• _INSTRUCTIONS TO FOLLOW_:
The lines from the top of the data down to the line with "1: Exploration of" should be repeated exactly, both ends included.

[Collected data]
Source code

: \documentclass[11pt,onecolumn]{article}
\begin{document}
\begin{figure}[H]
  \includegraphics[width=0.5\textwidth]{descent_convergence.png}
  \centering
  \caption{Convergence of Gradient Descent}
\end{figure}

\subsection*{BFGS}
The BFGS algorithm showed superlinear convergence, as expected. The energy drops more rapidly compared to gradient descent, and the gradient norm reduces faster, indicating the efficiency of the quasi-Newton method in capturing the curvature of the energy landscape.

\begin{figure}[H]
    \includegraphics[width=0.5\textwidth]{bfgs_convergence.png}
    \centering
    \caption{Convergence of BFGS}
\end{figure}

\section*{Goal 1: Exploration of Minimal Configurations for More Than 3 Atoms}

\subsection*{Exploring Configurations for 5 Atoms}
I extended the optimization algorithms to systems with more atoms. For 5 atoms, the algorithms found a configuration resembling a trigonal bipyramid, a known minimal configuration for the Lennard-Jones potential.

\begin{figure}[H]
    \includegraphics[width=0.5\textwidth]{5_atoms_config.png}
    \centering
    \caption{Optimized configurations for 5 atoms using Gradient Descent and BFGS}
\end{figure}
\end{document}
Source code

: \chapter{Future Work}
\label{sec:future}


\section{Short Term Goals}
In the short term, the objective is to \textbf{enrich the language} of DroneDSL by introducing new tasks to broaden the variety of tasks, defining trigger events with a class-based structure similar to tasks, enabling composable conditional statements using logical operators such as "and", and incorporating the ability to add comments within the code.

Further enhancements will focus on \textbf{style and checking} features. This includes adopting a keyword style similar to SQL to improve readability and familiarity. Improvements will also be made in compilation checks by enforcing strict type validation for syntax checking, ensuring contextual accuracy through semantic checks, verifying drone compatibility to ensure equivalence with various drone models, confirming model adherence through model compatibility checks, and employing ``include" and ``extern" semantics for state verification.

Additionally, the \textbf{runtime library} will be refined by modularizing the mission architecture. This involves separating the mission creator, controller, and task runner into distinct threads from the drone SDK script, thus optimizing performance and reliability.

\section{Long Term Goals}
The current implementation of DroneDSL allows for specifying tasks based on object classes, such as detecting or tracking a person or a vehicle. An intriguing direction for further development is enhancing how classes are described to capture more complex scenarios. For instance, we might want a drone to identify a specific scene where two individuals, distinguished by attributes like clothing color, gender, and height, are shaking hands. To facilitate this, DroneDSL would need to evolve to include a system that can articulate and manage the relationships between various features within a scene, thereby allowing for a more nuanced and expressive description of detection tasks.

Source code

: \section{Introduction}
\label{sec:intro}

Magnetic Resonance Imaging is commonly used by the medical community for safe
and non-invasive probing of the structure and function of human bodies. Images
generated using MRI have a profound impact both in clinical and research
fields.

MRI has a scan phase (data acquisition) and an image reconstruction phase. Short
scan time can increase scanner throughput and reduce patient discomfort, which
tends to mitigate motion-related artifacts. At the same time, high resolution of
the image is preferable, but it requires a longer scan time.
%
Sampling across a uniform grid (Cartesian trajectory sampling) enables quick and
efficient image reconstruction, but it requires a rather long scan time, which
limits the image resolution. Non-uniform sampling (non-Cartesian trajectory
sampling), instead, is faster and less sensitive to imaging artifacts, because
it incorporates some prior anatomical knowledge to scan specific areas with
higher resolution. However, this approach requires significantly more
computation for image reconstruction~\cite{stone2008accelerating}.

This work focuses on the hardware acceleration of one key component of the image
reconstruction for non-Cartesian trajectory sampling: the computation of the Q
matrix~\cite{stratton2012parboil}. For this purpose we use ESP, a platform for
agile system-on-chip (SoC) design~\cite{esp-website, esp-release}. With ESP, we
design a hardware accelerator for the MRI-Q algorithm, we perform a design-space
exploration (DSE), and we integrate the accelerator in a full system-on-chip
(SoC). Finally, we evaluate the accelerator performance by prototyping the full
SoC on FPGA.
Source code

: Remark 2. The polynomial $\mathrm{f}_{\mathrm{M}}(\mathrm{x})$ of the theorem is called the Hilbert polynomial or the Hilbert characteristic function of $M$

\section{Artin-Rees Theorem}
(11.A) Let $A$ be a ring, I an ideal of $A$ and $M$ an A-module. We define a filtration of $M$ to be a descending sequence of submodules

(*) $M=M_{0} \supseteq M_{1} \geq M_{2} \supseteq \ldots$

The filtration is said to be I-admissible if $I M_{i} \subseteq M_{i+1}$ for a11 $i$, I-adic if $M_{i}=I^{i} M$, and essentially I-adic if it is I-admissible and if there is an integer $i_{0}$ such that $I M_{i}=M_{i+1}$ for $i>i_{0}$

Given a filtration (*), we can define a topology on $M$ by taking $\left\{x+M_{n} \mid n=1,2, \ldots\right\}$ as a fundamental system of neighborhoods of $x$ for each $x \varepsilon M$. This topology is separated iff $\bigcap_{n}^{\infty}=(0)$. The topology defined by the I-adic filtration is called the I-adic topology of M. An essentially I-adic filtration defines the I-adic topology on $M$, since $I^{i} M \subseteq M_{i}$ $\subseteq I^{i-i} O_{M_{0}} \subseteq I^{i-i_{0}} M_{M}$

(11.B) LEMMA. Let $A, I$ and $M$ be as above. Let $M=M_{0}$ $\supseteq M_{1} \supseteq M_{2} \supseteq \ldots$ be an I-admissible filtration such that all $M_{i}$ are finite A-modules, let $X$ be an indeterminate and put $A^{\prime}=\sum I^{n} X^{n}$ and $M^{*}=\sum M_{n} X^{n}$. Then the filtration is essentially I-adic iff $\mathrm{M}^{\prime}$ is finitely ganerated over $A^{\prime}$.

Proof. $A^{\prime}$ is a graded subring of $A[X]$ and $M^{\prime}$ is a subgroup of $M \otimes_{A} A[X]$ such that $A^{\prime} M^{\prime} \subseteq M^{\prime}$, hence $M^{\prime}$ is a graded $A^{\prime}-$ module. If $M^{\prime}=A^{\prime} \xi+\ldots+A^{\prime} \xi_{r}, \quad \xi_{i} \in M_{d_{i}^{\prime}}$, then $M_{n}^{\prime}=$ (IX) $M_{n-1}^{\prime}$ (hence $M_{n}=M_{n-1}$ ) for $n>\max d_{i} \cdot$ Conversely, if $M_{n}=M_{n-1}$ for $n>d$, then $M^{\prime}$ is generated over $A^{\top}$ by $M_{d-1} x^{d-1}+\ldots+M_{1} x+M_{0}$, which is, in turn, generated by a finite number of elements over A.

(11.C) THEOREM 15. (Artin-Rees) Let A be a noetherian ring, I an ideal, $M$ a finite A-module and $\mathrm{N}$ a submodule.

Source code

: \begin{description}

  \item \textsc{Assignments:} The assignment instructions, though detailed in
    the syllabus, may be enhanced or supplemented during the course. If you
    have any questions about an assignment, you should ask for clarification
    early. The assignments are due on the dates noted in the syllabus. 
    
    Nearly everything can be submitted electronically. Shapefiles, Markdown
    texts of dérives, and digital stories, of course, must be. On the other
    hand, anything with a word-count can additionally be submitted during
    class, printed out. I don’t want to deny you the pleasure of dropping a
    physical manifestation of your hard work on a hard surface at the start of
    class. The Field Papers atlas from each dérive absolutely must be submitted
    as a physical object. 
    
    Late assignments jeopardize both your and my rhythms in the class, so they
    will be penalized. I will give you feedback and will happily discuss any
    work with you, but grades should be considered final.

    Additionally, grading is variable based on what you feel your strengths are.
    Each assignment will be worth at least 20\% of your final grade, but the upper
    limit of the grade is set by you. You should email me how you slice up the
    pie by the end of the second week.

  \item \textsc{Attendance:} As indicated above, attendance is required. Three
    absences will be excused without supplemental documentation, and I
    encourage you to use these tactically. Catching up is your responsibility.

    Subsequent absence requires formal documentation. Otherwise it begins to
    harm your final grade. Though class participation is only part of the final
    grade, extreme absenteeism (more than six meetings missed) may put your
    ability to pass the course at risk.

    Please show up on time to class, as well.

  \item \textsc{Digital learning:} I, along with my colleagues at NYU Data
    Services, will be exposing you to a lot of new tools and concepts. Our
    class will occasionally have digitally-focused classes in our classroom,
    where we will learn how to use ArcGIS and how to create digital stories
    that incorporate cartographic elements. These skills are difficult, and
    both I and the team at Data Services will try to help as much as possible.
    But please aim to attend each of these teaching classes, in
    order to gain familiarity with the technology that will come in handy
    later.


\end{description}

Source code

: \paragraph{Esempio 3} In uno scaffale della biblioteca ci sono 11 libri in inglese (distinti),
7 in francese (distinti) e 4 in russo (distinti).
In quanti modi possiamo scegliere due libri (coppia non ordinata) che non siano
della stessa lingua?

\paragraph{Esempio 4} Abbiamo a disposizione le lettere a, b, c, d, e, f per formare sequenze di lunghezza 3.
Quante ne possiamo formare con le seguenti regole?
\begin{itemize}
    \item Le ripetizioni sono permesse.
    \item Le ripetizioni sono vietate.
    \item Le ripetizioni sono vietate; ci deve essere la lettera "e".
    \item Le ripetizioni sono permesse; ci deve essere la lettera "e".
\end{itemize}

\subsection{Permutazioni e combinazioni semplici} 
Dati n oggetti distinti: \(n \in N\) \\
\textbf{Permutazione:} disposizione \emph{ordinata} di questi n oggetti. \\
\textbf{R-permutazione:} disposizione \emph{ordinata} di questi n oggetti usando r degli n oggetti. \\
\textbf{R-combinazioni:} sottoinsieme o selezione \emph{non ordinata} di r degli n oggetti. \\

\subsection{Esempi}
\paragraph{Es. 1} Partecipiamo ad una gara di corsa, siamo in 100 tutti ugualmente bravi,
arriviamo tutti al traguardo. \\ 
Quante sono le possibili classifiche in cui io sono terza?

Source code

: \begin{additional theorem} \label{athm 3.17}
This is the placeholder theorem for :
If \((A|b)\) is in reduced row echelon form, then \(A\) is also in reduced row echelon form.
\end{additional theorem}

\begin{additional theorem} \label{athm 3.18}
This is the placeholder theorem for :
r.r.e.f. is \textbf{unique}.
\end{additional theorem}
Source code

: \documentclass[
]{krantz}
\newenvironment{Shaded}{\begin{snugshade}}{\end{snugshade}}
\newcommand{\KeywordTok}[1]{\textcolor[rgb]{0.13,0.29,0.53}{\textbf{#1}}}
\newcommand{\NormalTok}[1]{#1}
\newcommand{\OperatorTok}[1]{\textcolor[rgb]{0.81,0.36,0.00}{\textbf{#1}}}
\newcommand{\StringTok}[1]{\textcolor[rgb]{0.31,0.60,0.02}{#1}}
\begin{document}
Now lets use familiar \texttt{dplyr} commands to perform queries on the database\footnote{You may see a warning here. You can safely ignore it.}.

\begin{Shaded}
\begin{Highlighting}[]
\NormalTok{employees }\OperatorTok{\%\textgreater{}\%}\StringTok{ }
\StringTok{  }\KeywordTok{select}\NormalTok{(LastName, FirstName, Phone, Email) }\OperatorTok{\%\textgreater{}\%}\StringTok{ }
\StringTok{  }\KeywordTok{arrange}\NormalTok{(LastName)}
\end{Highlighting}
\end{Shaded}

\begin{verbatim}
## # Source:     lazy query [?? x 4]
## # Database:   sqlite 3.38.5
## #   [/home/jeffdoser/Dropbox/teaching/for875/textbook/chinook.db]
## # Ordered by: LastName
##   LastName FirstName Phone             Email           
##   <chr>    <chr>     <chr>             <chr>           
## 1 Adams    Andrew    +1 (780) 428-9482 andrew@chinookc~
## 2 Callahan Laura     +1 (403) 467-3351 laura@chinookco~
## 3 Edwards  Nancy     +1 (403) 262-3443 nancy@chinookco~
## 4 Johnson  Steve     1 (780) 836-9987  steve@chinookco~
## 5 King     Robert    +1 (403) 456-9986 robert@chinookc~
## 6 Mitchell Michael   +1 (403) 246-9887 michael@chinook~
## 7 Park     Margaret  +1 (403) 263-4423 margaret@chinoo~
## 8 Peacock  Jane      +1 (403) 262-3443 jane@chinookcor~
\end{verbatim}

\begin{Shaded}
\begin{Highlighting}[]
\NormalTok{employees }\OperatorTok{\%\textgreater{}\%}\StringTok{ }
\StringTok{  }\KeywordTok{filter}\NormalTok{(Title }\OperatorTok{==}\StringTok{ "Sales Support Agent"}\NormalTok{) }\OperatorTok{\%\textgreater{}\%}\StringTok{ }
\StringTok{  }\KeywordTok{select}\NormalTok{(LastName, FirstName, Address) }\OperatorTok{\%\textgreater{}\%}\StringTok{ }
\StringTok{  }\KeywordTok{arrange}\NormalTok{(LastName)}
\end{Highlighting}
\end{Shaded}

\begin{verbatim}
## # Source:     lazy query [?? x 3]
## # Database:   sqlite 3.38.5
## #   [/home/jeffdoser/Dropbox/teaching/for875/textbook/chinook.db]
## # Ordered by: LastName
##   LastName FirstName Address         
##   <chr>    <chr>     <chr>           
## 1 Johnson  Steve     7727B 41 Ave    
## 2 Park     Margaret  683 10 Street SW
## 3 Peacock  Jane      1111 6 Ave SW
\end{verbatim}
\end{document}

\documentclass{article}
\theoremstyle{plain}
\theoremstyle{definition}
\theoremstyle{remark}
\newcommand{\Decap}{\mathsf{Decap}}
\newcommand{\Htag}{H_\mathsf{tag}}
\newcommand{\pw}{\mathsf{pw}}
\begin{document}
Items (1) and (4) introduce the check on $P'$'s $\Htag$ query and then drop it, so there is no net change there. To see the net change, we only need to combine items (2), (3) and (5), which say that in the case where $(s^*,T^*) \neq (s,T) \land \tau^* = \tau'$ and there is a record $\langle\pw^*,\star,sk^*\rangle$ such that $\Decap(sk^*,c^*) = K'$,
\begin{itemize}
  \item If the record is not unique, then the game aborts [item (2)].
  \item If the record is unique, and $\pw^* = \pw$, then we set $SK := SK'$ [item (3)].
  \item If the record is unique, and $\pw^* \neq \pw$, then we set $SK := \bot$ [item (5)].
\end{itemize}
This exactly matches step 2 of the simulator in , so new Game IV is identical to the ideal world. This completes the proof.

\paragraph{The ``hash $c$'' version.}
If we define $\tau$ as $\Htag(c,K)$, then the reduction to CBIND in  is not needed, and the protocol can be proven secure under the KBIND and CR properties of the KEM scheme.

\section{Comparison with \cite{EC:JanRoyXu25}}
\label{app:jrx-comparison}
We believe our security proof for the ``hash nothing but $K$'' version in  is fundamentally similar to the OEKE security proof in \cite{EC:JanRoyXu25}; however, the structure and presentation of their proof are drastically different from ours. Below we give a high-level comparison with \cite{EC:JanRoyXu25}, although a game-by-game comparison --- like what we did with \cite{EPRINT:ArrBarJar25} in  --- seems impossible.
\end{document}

• _SOLUTION BELOW_:
Source code

: \documentclass[11pt,onecolumn]{article}
\begin{document}
\begin{figure}[H]
  \includegraphics[width=0.5\textwidth]{descent_convergence.png}
  \centering
  \caption{Convergence of Gradient Descent}
\end{figure}

\subsection*{BFGS}
The BFGS algorithm showed superlinear convergence, as expected. The energy drops more rapidly compared to gradient descent, and the gradient norm reduces faster, indicating the efficiency of the quasi-Newton method in capturing the curvature of the energy landscape.

\begin{figure}[H]
    \includegraphics[width=0.5\textwidth]{bfgs_convergence.png}
    \centering
    \caption{Convergence of BFGS}
\end{figure}

\section*{Goal 1: Exploration of Minimal Configurations for More Than 3 Atoms}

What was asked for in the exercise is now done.